To enjoy TOGC treatment, you first need to have a business to transfer – but what is the minimum requirement to evidence a business?
What does it mean for me?
Mere ‘box-ticking’ of HMRC’s guidance on minimum conditions for TOGC treatment is not enough – you need to look at the economic reality to determine whether the seller has a business to transfer
What can I take away?
If a seller has not really taken much risk in putting a ‘business’ together and cannot enjoy much, or any, reward from the operation of that business, then there may not be a going concern in its hands to have a transfer of
In HMRC v Royal College of Paediatrics and Child Health et al  UKUT 0038 (TCC), the Upper Tax Tribunal considered a situation in which there was no assertion of abuse of VAT law, but there were strong intimations of artificiality to obtain a VAT advantage.
There are two important findings in the case. The most crucial for the college is that HMRC were out of time to assess VAT in any event. However, the Upper Tribunal’s comments create binding precedent in relation to VAT on the transfer of property letting businesses and give important insights into this high risk area.

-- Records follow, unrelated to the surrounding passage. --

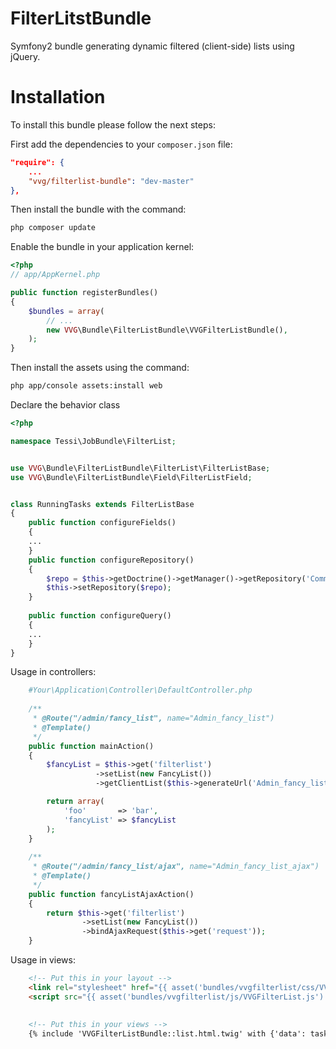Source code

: FilterLitstBundle
=================

Symfony2 bundle generating dynamic filtered (client-side) lists using jQuery.


Installation
===========

To install this bundle please follow the next steps:

First add the dependencies to your `composer.json` file:

```json
"require": {
    ...
    "vvg/filterlist-bundle": "dev-master"
},
```

Then install the bundle with the command:

```sh
php composer update
```

Enable the bundle in your application kernel:

```php
<?php
// app/AppKernel.php

public function registerBundles()
{
    $bundles = array(
        // ...
        new VVG\Bundle\FilterListBundle\VVGFilterListBundle(),
    );
}
```

Then install the assets using the command:

```sh
php app/console assets:install web
```

Declare the behavior class

```php
<?php

namespace Tessi\JobBundle\FilterList;


use VVG\Bundle\FilterListBundle\FilterList\FilterListBase;
use VVG\Bundle\FilterListBundle\Field\FilterListField;


class RunningTasks extends FilterListBase 
{
    public function configureFields()
	{
    ...
    }
    public function configureRepository()
    {
		$repo = $this->getDoctrine()->getManager()->getRepository('CommerceBundle:Product');
		$this->setRepository($repo);
	}
	
	public function configureQuery()
	{
    ...
    }
}
```

Usage in controllers:

```php
    #Your\Application\Controller\DefaultController.php
    
    /**
	 * @Route("/admin/fancy_list", name="Admin_fancy_list")
	 * @Template()
	 */
	public function mainAction()
	{
        $fancyList = $this->get('filterlist')
                   ->setList(new FancyList())
                   ->getClientList($this->generateUrl('Admin_fancy_list_ajax'));

    	return array(
            'foo'       => 'bar',
            'fancyList' => $fancyList
        );
	}
    
    /**
     * @Route("/admin/fancy_list/ajax", name="Admin_fancy_list_ajax")
     * @Template()
     */
    public function fancyListAjaxAction()
    {
        return $this->get('filterlist')
                ->setList(new FancyList())
                ->bindAjaxRequest($this->get('request'));
    }
```


Usage in views:

```html
    <!-- Put this in your layout -->
    <link rel="stylesheet" href="{{ asset('bundles/vvgfilterlist/css/VVGFilterList.css') }}" />
    <script src="{{ asset('bundles/vvgfilterlist/js/VVGFilterList.js') }}"></script>
    
    
    <!-- Put this in your views -->
    {% include 'VVGFilterListBundle::list.html.twig' with {'data': tasksList, 'listName' : 'Tasks'} %}
```
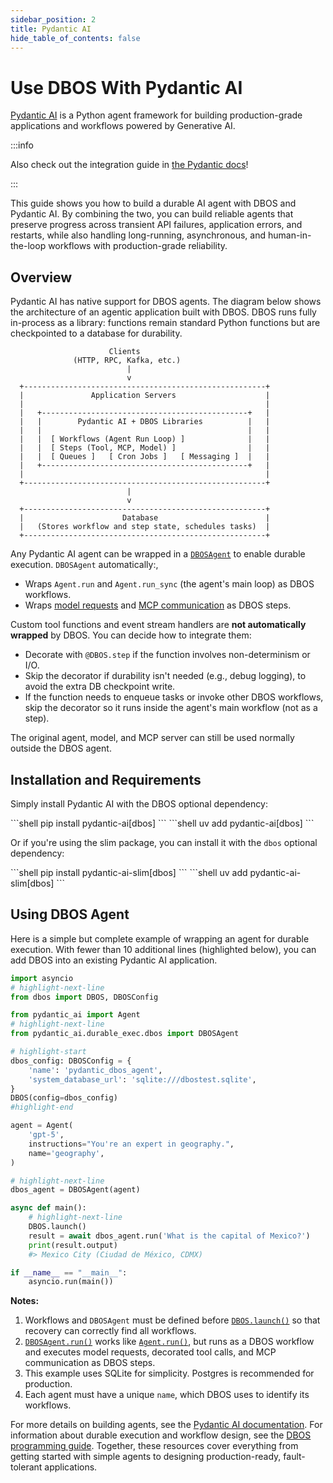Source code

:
 ```yaml
---
sidebar_position: 2
title: Pydantic AI
hide_table_of_contents: false
---
```



#  Use DBOS With Pydantic AI

[Pydantic AI](https://ai.pydantic.dev/) is a Python agent framework for building production-grade applications and workflows powered by Generative AI.

:::info

Also check out the integration guide in [the Pydantic docs](https://ai.pydantic.dev/durable_execution/dbos)!

:::


This guide shows you how to build a durable AI agent with DBOS and Pydantic AI.
By combining the two, you can build reliable agents that preserve progress across transient API failures, application errors, and restarts, while also handling long-running, asynchronous, and human-in-the-loop workflows with production-grade reliability.

## Overview

Pydantic AI has native support for DBOS agents. The diagram below shows the architecture of an agentic application built with DBOS.
DBOS runs fully in-process as a library: functions remain standard Python functions but are checkpointed to a database for durability.

```text
                      Clients
              (HTTP, RPC, Kafka, etc.)
                          |
                          v
  +------------------------------------------------------+
  |               Application Servers                    |
  |                                                      |
  |   +----------------------------------------------+   |
  |   |        Pydantic AI + DBOS Libraries          |   |
  |   |                                              |   |
  |   |  [ Workflows (Agent Run Loop) ]              |   |
  |   |  [ Steps (Tool, MCP, Model) ]                |   |
  |   |  [ Queues ]   [ Cron Jobs ]   [ Messaging ]  |   |
  |   +----------------------------------------------+   |
  |                                                      |
  +------------------------------------------------------+
                          |
                          v
  +------------------------------------------------------+
  |                      Database                        |
  |   (Stores workflow and step state, schedules tasks)  |
  +------------------------------------------------------+
```

Any Pydantic AI agent can be wrapped in a [`DBOSAgent`](https://ai.pydantic.dev/api/durable_exec/#pydantic_ai.durable_exec.dbos.DBOSAgent) to enable durable execution. `DBOSAgent` automatically:,

* Wraps `Agent.run` and `Agent.run_sync` (the agent's main loop) as DBOS workflows.
* Wraps [model requests](https://ai.pydantic.dev/models/overview) and [MCP communication](https://ai.pydantic.dev/mcp/client) as DBOS steps.

Custom tool functions and event stream handlers are **not automatically wrapped** by DBOS.
You can decide how to integrate them:

* Decorate with `@DBOS.step` if the function involves non-determinism or I/O.
* Skip the decorator if durability isn't needed (e.g., debug logging), to avoid the extra DB checkpoint write.
* If the function needs to enqueue tasks or invoke other DBOS workflows, skip the decorator so it runs inside the agent's main workflow (not as a step).

The original agent, model, and MCP server can still be used normally outside the DBOS agent.

## Installation and Requirements

Simply install Pydantic AI with the DBOS optional dependency:

<Tabs groupId="python-package" className="small-tabs">
<TabItem value="pip" label="pip">
```shell
pip install pydantic-ai[dbos]
```
</TabItem>
<TabItem value="uv" label="uv">
```shell
uv add pydantic-ai[dbos]
```
</TabItem>
</Tabs>

Or if you're using the slim package, you can install it with the `dbos` optional dependency:

<Tabs groupId="python-package" className="small-tabs">
<TabItem value="pip" label="pip">
```shell
pip install pydantic-ai-slim[dbos]
```
</TabItem>
<TabItem value="uv" label="uv">
```shell
uv add pydantic-ai-slim[dbos]
```
</TabItem>
</Tabs>

## Using DBOS Agent

Here is a simple but complete example of wrapping an agent for durable execution.
With fewer than 10 additional lines (highlighted below), you can add DBOS into an existing Pydantic AI application.

```python {title="dbos_agent.py"}
import asyncio
# highlight-next-line
from dbos import DBOS, DBOSConfig

from pydantic_ai import Agent
# highlight-next-line
from pydantic_ai.durable_exec.dbos import DBOSAgent

# highlight-start
dbos_config: DBOSConfig = {
    'name': 'pydantic_dbos_agent',
    'system_database_url': 'sqlite:///dbostest.sqlite',
}
DBOS(config=dbos_config)
#highlight-end

agent = Agent(
    'gpt-5',
    instructions="You're an expert in geography.",
    name='geography',
)

# highlight-next-line
dbos_agent = DBOSAgent(agent)

async def main():
    # highlight-next-line
    DBOS.launch()
    result = await dbos_agent.run('What is the capital of Mexico?')
    print(result.output)
    #> Mexico City (Ciudad de México, CDMX)

if __name__ == "__main__":
    asyncio.run(main())
```

**Notes:**

1. Workflows and `DBOSAgent` must be defined before [`DBOS.launch()`](../python/reference/dbos-class.md#launch) so that recovery can correctly find all workflows.
2. [`DBOSAgent.run()`](https://ai.pydantic.dev/api/durable_exec/#pydantic_ai.durable_exec.dbos.DBOSAgent.run) works like [`Agent.run()`](https://ai.pydantic.dev/api/agent/#pydantic_ai.agent.AbstractAgent.run), but runs as a DBOS workflow and executes model requests, decorated tool calls, and MCP communication as DBOS steps.
3. This example uses SQLite for simplicity. Postgres is recommended for production.
4. Each agent must have a unique `name`, which DBOS uses to identify its workflows.


For more details on building agents, see the [Pydantic AI documentation](https://ai.pydantic.dev/durable_execution/dbos). For information about durable execution and workflow design, see the [DBOS programming guide](../python/programming-guide). Together, these resources cover everything from getting started with simple agents to designing production-ready, fault-tolerant applications.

Transfer of a going concern
The facts of the case are as follows. The college wanted to buy a property that, in the main, it would occupy. Its seller had opted to tax the property, meaning that VAT would have been due on a supply of the property. The college did not want to pay VAT. It may have been eligible for stamp duty land tax (SDLT) relief (so that the SDLT on VAT liability would not have been an issue); however, the college would certainly have incurred a significant amount of VAT, not all of which was recoverable. Therefore, the college explored with the seller whether the default position could be overridden by securing a favourable VAT treatment and rendering the sale VAT free.
The chosen route was to treat the sale of the property as a transfer of a going concern (TOGC). TOGC originally stood for ‘transfer of a going concern’. In modern VAT parlance, though, this more commonly means ‘transfer of a going concern that has gone on to meet the conditions for it to be treated as outside the scope of VAT’.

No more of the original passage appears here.